(Beginning of RECORDS PROVIDED)
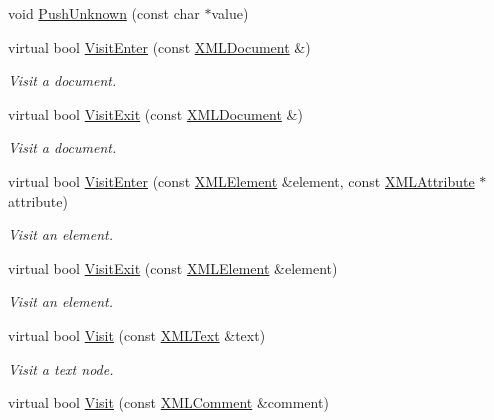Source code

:\begin{DoxyCompactItemize}
\item 
void \hyperlink{classtinyxml2_1_1_x_m_l_printer_ab1efc6d1548505e9984185f58f54b713}{Push\+Unknown} (const char $\ast$value)
\item 
virtual bool \hyperlink{classtinyxml2_1_1_x_m_l_printer_a9aa1de11a55a07db55a90fde37d7afad}{Visit\+Enter} (const \hyperlink{classtinyxml2_1_1_x_m_l_document}{X\+M\+L\+Document} \&)
\begin{DoxyCompactList}\small\item\em Visit a document. \end{DoxyCompactList}\item 
virtual bool \hyperlink{classtinyxml2_1_1_x_m_l_printer_a15fc1f2b922f540917dcf52808737b29}{Visit\+Exit} (const \hyperlink{classtinyxml2_1_1_x_m_l_document}{X\+M\+L\+Document} \&)
\begin{DoxyCompactList}\small\item\em Visit a document. \end{DoxyCompactList}\item 
virtual bool \hyperlink{classtinyxml2_1_1_x_m_l_printer_a169b2509d8eabb70811b2bb8cfd1f5d1}{Visit\+Enter} (const \hyperlink{classtinyxml2_1_1_x_m_l_element}{X\+M\+L\+Element} \&element, const \hyperlink{classtinyxml2_1_1_x_m_l_attribute}{X\+M\+L\+Attribute} $\ast$attribute)
\begin{DoxyCompactList}\small\item\em Visit an element. \end{DoxyCompactList}\item 
virtual bool \hyperlink{classtinyxml2_1_1_x_m_l_printer_a2edd48405971a88951c71c9df86a2f50}{Visit\+Exit} (const \hyperlink{classtinyxml2_1_1_x_m_l_element}{X\+M\+L\+Element} \&element)
\begin{DoxyCompactList}\small\item\em Visit an element. \end{DoxyCompactList}\item 
virtual bool \hyperlink{classtinyxml2_1_1_x_m_l_printer_adc0e42b4f6fcb90a95630c79575d030b}{Visit} (const \hyperlink{classtinyxml2_1_1_x_m_l_text}{X\+M\+L\+Text} \&text)
\begin{DoxyCompactList}\small\item\em Visit a text node. \end{DoxyCompactList}\item 
virtual bool \hyperlink{classtinyxml2_1_1_x_m_l_printer_aa294c5c01af0ebb9114902456e4cb53c}{Visit} (const \hyperlink{classtinyxml2_1_1_x_m_l_comment}{X\+M\+L\+Comment} \&comment)

\end{DoxyCompactItemize}
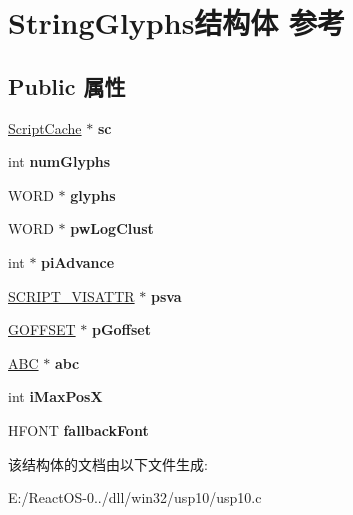 \hypertarget{struct_string_glyphs}{}\section{String\+Glyphs结构体 参考}
\label{struct_string_glyphs}
\subsection*{Public 属性}
\begin{DoxyCompactItemize}
\item 
\mbox{\label{struct_string_glyphs_a873ba4a9af5c2a744a57aa719919bc47}} 
\hyperlink{struct_script_cache}{Script\+Cache} $\ast$ {\bfseries sc}
\item 
\mbox{\label{struct_string_glyphs_acec68015552819b77dc1a10fd44955b5}} 
int {\bfseries num\+Glyphs}
\item 
\mbox{\label{struct_string_glyphs_a462d8ca45b0234cab5ded43fa705f6e4}} 
W\+O\+RD $\ast$ {\bfseries glyphs}
\item 
\mbox{\label{struct_string_glyphs_a28d35753473e892dd8a55f1b8cd523a1}} 
W\+O\+RD $\ast$ {\bfseries pw\+Log\+Clust}
\item 
\mbox{\label{struct_string_glyphs_ab605a47525846a12ce3c02ff19948f47}} 
int $\ast$ {\bfseries pi\+Advance}
\item 
\mbox{\label{struct_string_glyphs_a0a0dc158b5fc0869e1f7f67119b78ea6}} 
\hyperlink{structtag___s_c_r_i_p_t___v_i_s_a_t_t_r}{S\+C\+R\+I\+P\+T\+\_\+\+V\+I\+S\+A\+T\+TR} $\ast$ {\bfseries psva}
\item 
\mbox{\label{struct_string_glyphs_aebf436b918ade4d0050cb14e4fb5a087}} 
\hyperlink{structtag_g_o_f_f_s_e_t}{G\+O\+F\+F\+S\+ET} $\ast$ {\bfseries p\+Goffset}
\item 
\mbox{\label{struct_string_glyphs_af26579fe12cf22020cdd31fb918ff856}} 
\hyperlink{struct___a_b_c}{A\+BC} $\ast$ {\bfseries abc}
\item 
\mbox{\label{struct_string_glyphs_a2355a3db800e67d4f71036d9258f4ea5}} 
int {\bfseries i\+Max\+PosX}
\item 
\mbox{\label{struct_string_glyphs_a3fea14eb7ab50943bda666831ebe1a96}} 
H\+F\+O\+NT {\bfseries fallback\+Font}
\end{DoxyCompactItemize}


该结构体的文档由以下文件生成\+:\begin{DoxyCompactItemize}
\item 
E\+:/\+React\+O\+S-\/0../dll/win32/usp10/usp10.\+c\end{DoxyCompactItemize}
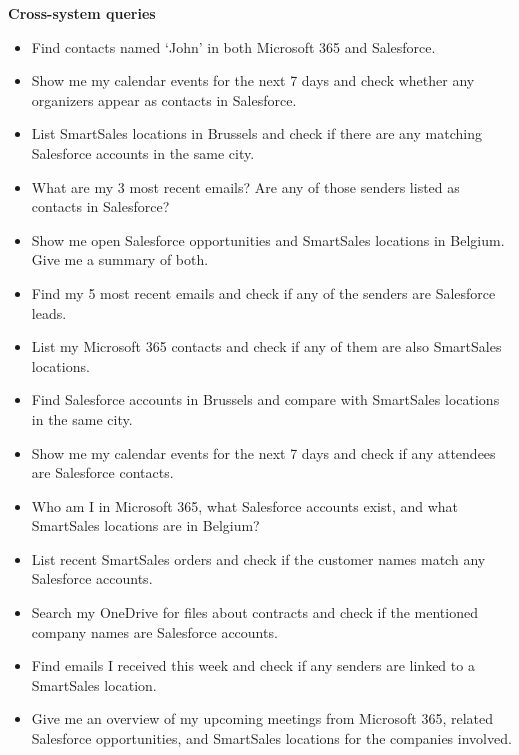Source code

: \begin{appendices}
\textbf{Cross-system queries}
\begin{itemize}[noitemsep]
  \item Find contacts named `John' in both Microsoft 365 and Salesforce.
  \item Show me my calendar events for the next 7 days and check whether any organizers appear as contacts in Salesforce.
  \item List SmartSales locations in Brussels and check if there are any matching Salesforce accounts in the same city.
  \item What are my 3 most recent emails? Are any of those senders listed as contacts in Salesforce?
  \item Show me open Salesforce opportunities and SmartSales locations in Belgium. Give me a summary of both.
  \item Find my 5 most recent emails and check if any of the senders are Salesforce leads.
  \item List my Microsoft 365 contacts and check if any of them are also SmartSales locations.
  \item Find Salesforce accounts in Brussels and compare with SmartSales locations in the same city.
  \item Show me my calendar events for the next 7 days and check if any attendees are Salesforce contacts.
  \item Who am I in Microsoft 365, what Salesforce accounts exist, and what SmartSales locations are in Belgium?
  \item List recent SmartSales orders and check if the customer names match any Salesforce accounts.
  \item Search my OneDrive for files about contracts and check if the mentioned company names are Salesforce accounts.
  \item Find emails I received this week and check if any senders are linked to a SmartSales location.
  \item Give me an overview of my upcoming meetings from Microsoft 365, related Salesforce opportunities, and SmartSales locations for the companies involved.
\end{itemize}

\end{appendices}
(End of RECORDS PROVIDED)
TASK INSTRUCTIONS –
Your answer must be an exact copy of every entry, with the pictures left out.

TASK ANSWER –
Source code

:\begin{DoxyCompactItemize}
\item 
void \hyperlink{classtinyxml2_1_1_x_m_l_printer_ab1efc6d1548505e9984185f58f54b713}{Push\+Unknown} (const char $\ast$value)
\item 
virtual bool \hyperlink{classtinyxml2_1_1_x_m_l_printer_a9aa1de11a55a07db55a90fde37d7afad}{Visit\+Enter} (const \hyperlink{classtinyxml2_1_1_x_m_l_document}{X\+M\+L\+Document} \&)
\begin{DoxyCompactList}\small\item\em Visit a document. \end{DoxyCompactList}\item 
virtual bool \hyperlink{classtinyxml2_1_1_x_m_l_printer_a15fc1f2b922f540917dcf52808737b29}{Visit\+Exit} (const \hyperlink{classtinyxml2_1_1_x_m_l_document}{X\+M\+L\+Document} \&)
\begin{DoxyCompactList}\small\item\em Visit a document. \end{DoxyCompactList}\item 
virtual bool \hyperlink{classtinyxml2_1_1_x_m_l_printer_a169b2509d8eabb70811b2bb8cfd1f5d1}{Visit\+Enter} (const \hyperlink{classtinyxml2_1_1_x_m_l_element}{X\+M\+L\+Element} \&element, const \hyperlink{classtinyxml2_1_1_x_m_l_attribute}{X\+M\+L\+Attribute} $\ast$attribute)
\begin{DoxyCompactList}\small\item\em Visit an element. \end{DoxyCompactList}\item 
virtual bool \hyperlink{classtinyxml2_1_1_x_m_l_printer_a2edd48405971a88951c71c9df86a2f50}{Visit\+Exit} (const \hyperlink{classtinyxml2_1_1_x_m_l_element}{X\+M\+L\+Element} \&element)
\begin{DoxyCompactList}\small\item\em Visit an element. \end{DoxyCompactList}\item 
virtual bool \hyperlink{classtinyxml2_1_1_x_m_l_printer_adc0e42b4f6fcb90a95630c79575d030b}{Visit} (const \hyperlink{classtinyxml2_1_1_x_m_l_text}{X\+M\+L\+Text} \&text)
\begin{DoxyCompactList}\small\item\em Visit a text node. \end{DoxyCompactList}\item 
virtual bool \hyperlink{classtinyxml2_1_1_x_m_l_printer_aa294c5c01af0ebb9114902456e4cb53c}{Visit} (const \hyperlink{classtinyxml2_1_1_x_m_l_comment}{X\+M\+L\+Comment} \&comment)

\end{DoxyCompactItemize}
 \hypertarget{struct_string_glyphs}{}\section{String\+Glyphs结构体 参考}
\label{struct_string_glyphs}
\subsection*{Public 属性}
\begin{DoxyCompactItemize}
\item 
\mbox{\label{struct_string_glyphs_a873ba4a9af5c2a744a57aa719919bc47}} 
\hyperlink{struct_script_cache}{Script\+Cache} $\ast$ {\bfseries sc}
\item 
\mbox{\label{struct_string_glyphs_acec68015552819b77dc1a10fd44955b5}} 
int {\bfseries num\+Glyphs}
\item 
\mbox{\label{struct_string_glyphs_a462d8ca45b0234cab5ded43fa705f6e4}} 
W\+O\+RD $\ast$ {\bfseries glyphs}
\item 
\mbox{\label{struct_string_glyphs_a28d35753473e892dd8a55f1b8cd523a1}} 
W\+O\+RD $\ast$ {\bfseries pw\+Log\+Clust}
\item 
\mbox{\label{struct_string_glyphs_ab605a47525846a12ce3c02ff19948f47}} 
int $\ast$ {\bfseries pi\+Advance}
\item 
\mbox{\label{struct_string_glyphs_a0a0dc158b5fc0869e1f7f67119b78ea6}} 
\hyperlink{structtag___s_c_r_i_p_t___v_i_s_a_t_t_r}{S\+C\+R\+I\+P\+T\+\_\+\+V\+I\+S\+A\+T\+TR} $\ast$ {\bfseries psva}
\item 
\mbox{\label{struct_string_glyphs_aebf436b918ade4d0050cb14e4fb5a087}} 
\hyperlink{structtag_g_o_f_f_s_e_t}{G\+O\+F\+F\+S\+ET} $\ast$ {\bfseries p\+Goffset}
\item 
\mbox{\label{struct_string_glyphs_af26579fe12cf22020cdd31fb918ff856}} 
\hyperlink{struct___a_b_c}{A\+BC} $\ast$ {\bfseries abc}
\item 
\mbox{\label{struct_string_glyphs_a2355a3db800e67d4f71036d9258f4ea5}} 
int {\bfseries i\+Max\+PosX}
\item 
\mbox{\label{struct_string_glyphs_a3fea14eb7ab50943bda666831ebe1a96}} 
H\+F\+O\+NT {\bfseries fallback\+Font}
\end{DoxyCompactItemize}


该结构体的文档由以下文件生成\+:\begin{DoxyCompactItemize}
\item 
E\+:/\+React\+O\+S-\/0../dll/win32/usp10/usp10.\+c\end{DoxyCompactItemize}
Source code

: \begin{appendices}
\textbf{Cross-system queries}
\begin{itemize}[noitemsep]
  \item Find contacts named `John' in both Microsoft 365 and Salesforce.
  \item Show me my calendar events for the next 7 days and check whether any organizers appear as contacts in Salesforce.
  \item List SmartSales locations in Brussels and check if there are any matching Salesforce accounts in the same city.
  \item What are my 3 most recent emails? Are any of those senders listed as contacts in Salesforce?
  \item Show me open Salesforce opportunities and SmartSales locations in Belgium. Give me a summary of both.
  \item Find my 5 most recent emails and check if any of the senders are Salesforce leads.
  \item List my Microsoft 365 contacts and check if any of them are also SmartSales locations.
  \item Find Salesforce accounts in Brussels and compare with SmartSales locations in the same city.
  \item Show me my calendar events for the next 7 days and check if any attendees are Salesforce contacts.
  \item Who am I in Microsoft 365, what Salesforce accounts exist, and what SmartSales locations are in Belgium?
  \item List recent SmartSales orders and check if the customer names match any Salesforce accounts.
  \item Search my OneDrive for files about contracts and check if the mentioned company names are Salesforce accounts.
  \item Find emails I received this week and check if any senders are linked to a SmartSales location.
  \item Give me an overview of my upcoming meetings from Microsoft 365, related Salesforce opportunities, and SmartSales locations for the companies involved.
\end{itemize}

\end{appendices}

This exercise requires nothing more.